The portion where we iterate through experts should only have changed the linear calls of

transformers/src/transformers/models/mixtral/modeling_mixtral.py

Lines 88 to 98 in 88a5623

    
           for expert_idx in expert_hit: 
        
               expert_idx = expert_idx[0] 
        
               if expert_idx == self.num_experts: 
        
                   continue 
        
               top_k_pos, token_idx = torch.where(expert_mask[expert_idx]) 
        
               current_state = hidden_states[token_idx] 
        
               gate, up = nn.functional.linear(current_state, self.gate_up_proj[expert_idx]).chunk(2, dim=-1) 
        
               current_hidden_states = self.act_fn(gate) * up 
        
               current_hidden_states = nn.functional.linear(current_hidden_states, self.down_proj[expert_idx]) 
        
               current_hidden_states = current_hidden_states * top_k_weights[token_idx, top_k_pos, None] 
        
               final_hidden_states.index_add_(0, token_idx, current_hidden_states.to(final_hidden_states.dtype))

The key is to redirect the correctly hit expert to the top k weight via

transformers/src/transformers/models/mixtral/modeling_mixtral.py

Line 92 in 88a5623

top_k_pos, token_idx = torch.where(expert_mask[expert_idx])

I'm not sure how long it has been this way, but it definitely is not correct atm.
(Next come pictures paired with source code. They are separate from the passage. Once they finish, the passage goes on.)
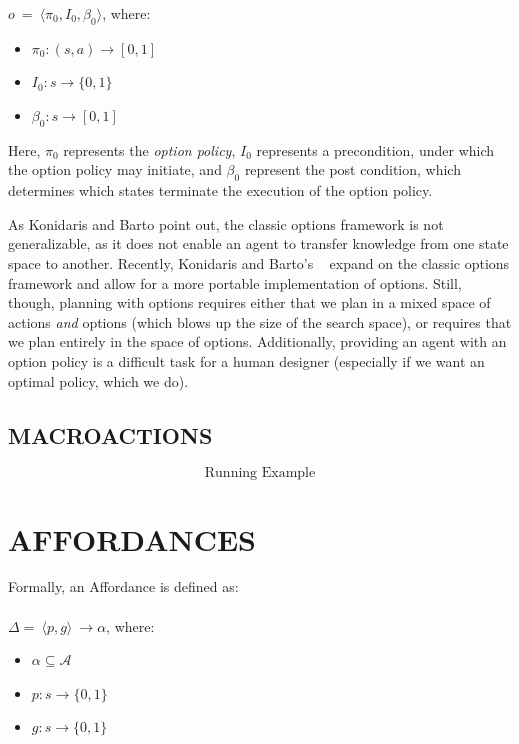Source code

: \documentclass[]{article}
\begin{document}
$o\ =\ \langle \pi_0, I_0, \beta_0\rangle$, where:

\begin{itemize}
\item[] $\pi_0 : (s,a) \rightarrow [0,1]$
\item[] $I_0 : s \rightarrow \{0,1\}$
\item[] $\beta_0 : s \rightarrow [0,1]$
\end{itemize}

Here, $\pi_0$ represents the {\it option policy}, $I_0$ represents a precondition, under which the option policy may initiate, and $\beta_0$ represent the post condition, which determines which states terminate the execution of the option policy.

As Konidaris and Barto point out, the classic options framework is not 
generalizable, as it does not enable an agent to transfer knowledge from 
one state space to another. Recently, Konidaris and Barto's ~\citep{konidaris07} 
expand on the classic options framework and allow for a more portable 
implementation of options. Still, though, planning with options requires either 
that we plan in a mixed space of actions {\it and} options (which blows up the 
size of the search space), or requires that we plan entirely in the space of options. 
Additionally, providing an agent with an option policy is a difficult task for a human 
designer (especially if we want an optimal policy, which we do).

\subsection{MACROACTIONS}

\[
\boxed{\text{Running Example}}
\]

\section{AFFORDANCES}

Formally, an Affordance is defined as: \\ \\
\vspace{1 mm} $\Delta =\ \langle p,g\rangle\ \longrightarrow \alpha$, where:

\begin{itemize}
\item[] $\alpha \subseteq \mathcal{A}$
\item[] $p : s \longrightarrow \{$0$, 1\}$
\item[] $g : s \longrightarrow \{$0$,1\}$
\end{itemize}
\end{document}
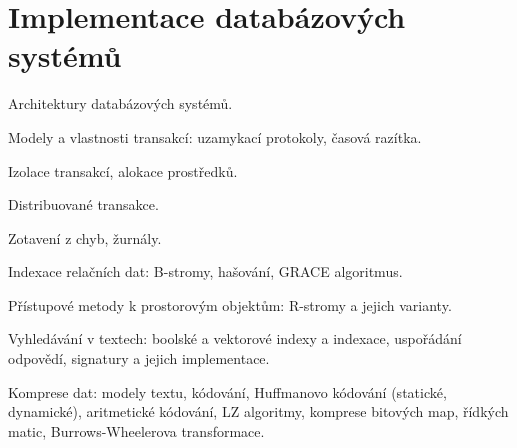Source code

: \newpage
\section{Implementace databázových systémů}
\begin{pozadavky}
\begin{pitemize}
\item Architektury databázových systémů.
\item Modely a vlastnosti transakcí: uzamykací protokoly, časová razítka.
\item Izolace transakcí, alokace prostředků.
\item Distribuované transakce.
\item Zotavení z chyb, žurnály.
\item Indexace relačních dat: B-stromy, hašování, GRACE algoritmus.
\item Přístupové metody k prostorovým objektům: R-stromy a jejich varianty.
\item Vyhledávání v textech: boolské a vektorové indexy a indexace, uspořádání odpovědí, signatury a jejich implementace.
\item Komprese dat: modely textu, kódování, Huffmanovo kódování (statické, dynamické), aritmetické kódování, LZ algoritmy, komprese bitových map, řídkých matic, Burrows-Wheelerova transformace.
\end{pitemize}
\end{pozadavky}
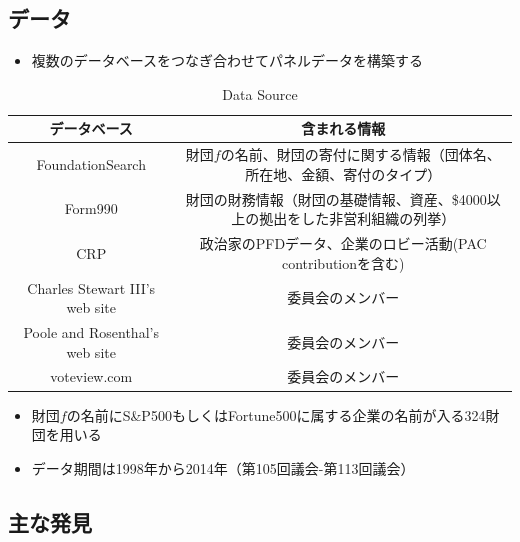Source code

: \documentclass[../root]{subfiles}
\begin{document}
    \subsection{データ}\label{ux30c7ux30fcux30bf}

    \begin{itemize}
    
    \item
      複数のデータベースをつなぎ合わせてパネルデータを構築する
    \end{itemize}

    \begin{table}
          \centering
          \caption{Data Source}
          \begin{adjustbox}{max width=\textwidth}
          \begin{tabular}{cc}
            \hline
            データベース & 含まれる情報 \\
            \hline\hline
            FoundationSearch &
            財団\(f\)の名前、財団の寄付に関する情報（団体名、所在地、金額、寄付のタイプ）\\
            Form990 &
            財団の財務情報（財団の基礎情報、資産、\$4000以上の拠出をした非営利組織の列挙）\\
            CRP & 
            政治家のPFDデータ、企業のロビー活動(PAC contributionを含む) \\
            Charles Stewart III's web site & 委員会のメンバー \\
            Poole and Rosenthal's web site & 委員会のメンバー \\
            voteview.com & 委員会のメンバー \\
            \hline
          \end{tabular}
        \end{adjustbox}
        \end{table}

    \begin{itemize}
    
    \item
      財団\(f\)の名前にS\&P500もしくはFortune500に属する企業の名前が入る324財団を用いる
    \item
      データ期間は1998年から2014年（第105回議会-第113回議会）
    \end{itemize}

    \subsection{主な発見}\label{ux4e3bux306aux767aux898b}
\end{document}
I'd be curious if I'm overseeing something here but without this fix #42028 will not work for the original model - my suspicion is on mixtral having a bias towards low indices which might have saved this oversight.

HuggingFaceDocBuilderDev · 2026-01-07T19:35:24Z

The docs for this PR live here. All of your documentation changes will be reflected on that endpoint. The docs are available until 30 days after the last update.

ArthurZucker

Yes absolutely! I did not check but if a test is missing let's add one!

ArthurZucker · 2026-01-08T09:31:52Z

@3outeille note that this breaks TP but same as it is broken for now as well

SunMarc

LGTM

SunMarc · 2026-01-08T13:38:50Z

src/transformers/integrations/finegrained_fp8.py

        top_k_weights: torch.Tensor,
    ) -> torch.Tensor:
        final_hidden_states = torch.zeros_like(hidden_states)
-        num_experts = top_k_weights.shape[1]
        with torch.no_grad():
-            expert_mask = torch.nn.functional.one_hot(top_k_index, num_classes=num_experts + 1)
+            expert_mask = torch.nn.functional.one_hot(top_k_index, num_classes=self.num_experts)
            expert_mask = expert_mask.permute(2, 1, 0)
            expert_hit = torch.greater(expert_mask.sum(dim=(-1, -2)), 0).nonzero()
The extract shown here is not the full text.